-- WHAT YOU NEED TO DO --
Print the records below verbatim.

+++

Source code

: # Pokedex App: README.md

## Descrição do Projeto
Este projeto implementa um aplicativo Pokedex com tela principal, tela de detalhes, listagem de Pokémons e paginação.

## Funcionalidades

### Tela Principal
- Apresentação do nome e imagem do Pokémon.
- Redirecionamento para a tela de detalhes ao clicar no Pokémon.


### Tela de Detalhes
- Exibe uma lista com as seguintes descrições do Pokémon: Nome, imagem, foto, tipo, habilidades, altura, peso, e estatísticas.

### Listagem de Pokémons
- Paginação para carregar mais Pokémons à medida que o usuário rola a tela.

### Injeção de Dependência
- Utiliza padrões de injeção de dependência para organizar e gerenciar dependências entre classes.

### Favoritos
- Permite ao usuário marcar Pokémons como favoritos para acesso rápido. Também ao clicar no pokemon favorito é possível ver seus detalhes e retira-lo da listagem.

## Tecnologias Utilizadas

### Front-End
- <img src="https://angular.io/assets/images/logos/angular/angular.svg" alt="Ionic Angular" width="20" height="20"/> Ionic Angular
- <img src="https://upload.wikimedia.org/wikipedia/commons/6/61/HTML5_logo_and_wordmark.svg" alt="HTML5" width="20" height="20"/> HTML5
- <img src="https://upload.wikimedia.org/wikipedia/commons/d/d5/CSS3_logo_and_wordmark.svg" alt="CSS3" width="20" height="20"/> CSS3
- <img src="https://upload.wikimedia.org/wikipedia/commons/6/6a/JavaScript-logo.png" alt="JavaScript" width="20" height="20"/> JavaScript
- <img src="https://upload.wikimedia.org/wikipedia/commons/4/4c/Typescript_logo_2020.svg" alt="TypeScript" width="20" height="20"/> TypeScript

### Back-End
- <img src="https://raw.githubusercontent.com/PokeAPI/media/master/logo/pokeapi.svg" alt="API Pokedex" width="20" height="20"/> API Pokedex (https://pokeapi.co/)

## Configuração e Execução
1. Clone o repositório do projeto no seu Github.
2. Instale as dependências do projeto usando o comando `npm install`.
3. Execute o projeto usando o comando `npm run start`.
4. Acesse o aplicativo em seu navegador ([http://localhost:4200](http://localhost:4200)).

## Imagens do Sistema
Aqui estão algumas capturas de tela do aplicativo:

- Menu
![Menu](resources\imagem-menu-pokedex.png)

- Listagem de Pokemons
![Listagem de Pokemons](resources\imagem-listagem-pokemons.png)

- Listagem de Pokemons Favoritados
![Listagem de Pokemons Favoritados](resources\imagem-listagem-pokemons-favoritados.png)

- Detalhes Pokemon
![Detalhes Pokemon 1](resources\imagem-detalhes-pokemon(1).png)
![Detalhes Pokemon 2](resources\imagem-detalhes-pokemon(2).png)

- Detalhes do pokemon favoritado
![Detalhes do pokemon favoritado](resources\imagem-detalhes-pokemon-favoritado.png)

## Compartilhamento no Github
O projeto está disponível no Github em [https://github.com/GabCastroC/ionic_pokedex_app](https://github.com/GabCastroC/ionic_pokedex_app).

+++

-- COMPLETED EXERCISE --
Source code

: # Pokedex App: README.md

## Descrição do Projeto
Este projeto implementa um aplicativo Pokedex com tela principal, tela de detalhes, listagem de Pokémons e paginação.

## Funcionalidades

### Tela Principal
- Apresentação do nome e imagem do Pokémon.
- Redirecionamento para a tela de detalhes ao clicar no Pokémon.


### Tela de Detalhes
- Exibe uma lista com as seguintes descrições do Pokémon: Nome, imagem, foto, tipo, habilidades, altura, peso, e estatísticas.

### Listagem de Pokémons
- Paginação para carregar mais Pokémons à medida que o usuário rola a tela.

### Injeção de Dependência
- Utiliza padrões de injeção de dependência para organizar e gerenciar dependências entre classes.

### Favoritos
- Permite ao usuário marcar Pokémons como favoritos para acesso rápido. Também ao clicar no pokemon favorito é possível ver seus detalhes e retira-lo da listagem.

## Tecnologias Utilizadas

### Front-End
- <img src="https://angular.io/assets/images/logos/angular/angular.svg" alt="Ionic Angular" width="20" height="20"/> Ionic Angular
- <img src="https://upload.wikimedia.org/wikipedia/commons/6/61/HTML5_logo_and_wordmark.svg" alt="HTML5" width="20" height="20"/> HTML5
- <img src="https://upload.wikimedia.org/wikipedia/commons/d/d5/CSS3_logo_and_wordmark.svg" alt="CSS3" width="20" height="20"/> CSS3
- <img src="https://upload.wikimedia.org/wikipedia/commons/6/6a/JavaScript-logo.png" alt="JavaScript" width="20" height="20"/> JavaScript
- <img src="https://upload.wikimedia.org/wikipedia/commons/4/4c/Typescript_logo_2020.svg" alt="TypeScript" width="20" height="20"/> TypeScript

### Back-End
- <img src="https://raw.githubusercontent.com/PokeAPI/media/master/logo/pokeapi.svg" alt="API Pokedex" width="20" height="20"/> API Pokedex (https://pokeapi.co/)

## Configuração e Execução
1. Clone o repositório do projeto no seu Github.
2. Instale as dependências do projeto usando o comando `npm install`.
3. Execute o projeto usando o comando `npm run start`.
4. Acesse o aplicativo em seu navegador ([http://localhost:4200](http://localhost:4200)).

## Imagens do Sistema
Aqui estão algumas capturas de tela do aplicativo:

- Menu
![Menu](resources\imagem-menu-pokedex.png)

- Listagem de Pokemons
![Listagem de Pokemons](resources\imagem-listagem-pokemons.png)

- Listagem de Pokemons Favoritados
![Listagem de Pokemons Favoritados](resources\imagem-listagem-pokemons-favoritados.png)

- Detalhes Pokemon
![Detalhes Pokemon 1](resources\imagem-detalhes-pokemon(1).png)
![Detalhes Pokemon 2](resources\imagem-detalhes-pokemon(2).png)

- Detalhes do pokemon favoritado
![Detalhes do pokemon favoritado](resources\imagem-detalhes-pokemon-favoritado.png)

## Compartilhamento no Github
O projeto está disponível no Github em [https://github.com/GabCastroC/ionic_pokedex_app](https://github.com/GabCastroC/ionic_pokedex_app).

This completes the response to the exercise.